To rebut Spotify’s dilution claim, U.S. Software’s primary argument rested on the idea that SPOTIFY was not famous as defined by 15 U.S.C. §1125(c)(2)(A) before Applicant’s date of first use, and therefore that Opposer’s claim failed on the third prong. The TTAB was unconvinced, noting that although “the record shows SPOTIFY is more famous now than it was years ago, there is no question the mark was famous in the United States well prior to January 1, 2017.”

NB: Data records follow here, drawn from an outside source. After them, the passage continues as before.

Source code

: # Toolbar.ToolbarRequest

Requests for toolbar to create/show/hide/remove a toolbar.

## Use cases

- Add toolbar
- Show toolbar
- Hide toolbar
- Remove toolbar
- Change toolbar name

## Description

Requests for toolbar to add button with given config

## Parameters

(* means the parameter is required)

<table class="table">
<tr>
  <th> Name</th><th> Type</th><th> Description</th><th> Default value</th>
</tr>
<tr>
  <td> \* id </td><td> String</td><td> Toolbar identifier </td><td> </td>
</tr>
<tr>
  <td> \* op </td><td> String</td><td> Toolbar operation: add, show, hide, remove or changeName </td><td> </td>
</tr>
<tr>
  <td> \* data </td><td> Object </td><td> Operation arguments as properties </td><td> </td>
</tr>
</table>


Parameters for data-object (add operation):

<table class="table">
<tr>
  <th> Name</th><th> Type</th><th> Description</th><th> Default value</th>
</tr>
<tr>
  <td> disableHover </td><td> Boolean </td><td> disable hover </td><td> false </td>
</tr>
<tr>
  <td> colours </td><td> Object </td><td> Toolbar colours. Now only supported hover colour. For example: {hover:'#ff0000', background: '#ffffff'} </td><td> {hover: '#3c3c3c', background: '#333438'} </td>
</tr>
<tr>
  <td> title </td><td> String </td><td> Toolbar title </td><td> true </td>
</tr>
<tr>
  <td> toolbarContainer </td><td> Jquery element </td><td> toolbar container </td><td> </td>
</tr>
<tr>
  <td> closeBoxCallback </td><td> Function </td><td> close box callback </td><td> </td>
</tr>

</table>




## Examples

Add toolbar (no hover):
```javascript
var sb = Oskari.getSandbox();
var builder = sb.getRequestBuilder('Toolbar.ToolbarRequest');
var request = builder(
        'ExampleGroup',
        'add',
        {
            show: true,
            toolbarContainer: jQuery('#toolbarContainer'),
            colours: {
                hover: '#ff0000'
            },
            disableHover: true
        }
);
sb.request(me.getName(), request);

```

Referencing Coach Services, the TTAB noted that dilution by blurring, the fourth prong, is “an association arising from the similarity between a mark or trade name and a famous mark that impairs the distinctiveness of the famous mark.” Coach Servs. Inc. v. Triumph Learning LLC, 668 F.3d 1356, 101 USPQ 2d 1713, 1724 (Fed. Cir. 2012). The TTAB recognized six considerations when determining if an applicant’s use of its mark is likely to cause dilution: “(i) the degree of similarity between Applicant’s mark and Opposer’s famous mark; (ii) the degree of inherent or acquired distinctiveness of Opposer’s mark; (iii) the extent to which Opposer is engaging in substantially exclusive use of its mark; (iv) the degree of recognition of Opposer’s mark; whether Applicant intended to create an association with Opposer’s SPOTIFY mark; and  (vi) any actual association between Applicant’s mark and Opposer’s mark.”

The TTAB found that the first consideration favored a finding of dilution, noting that “[b]ecause the marks SPOTIFY and POTIFY are used for software products that perform analogous functions, and are so similar in appearance and sound, their commercial impressions are similar even if consumers take different meanings from SPOT and POT.”

Additionally, the TTAB found that considerations two through five all favor a finding of dilution. The Board found the final factor neutral, pointing to a lack of direct evidence of association. In view of all considerations, the TTAB found likely dilution, concluding that it is “inevitable POTIFY will diminish SPOTIFY’s distinctiveness.” Therefore, the TTAB sustained both of Spotify’s related oppositions.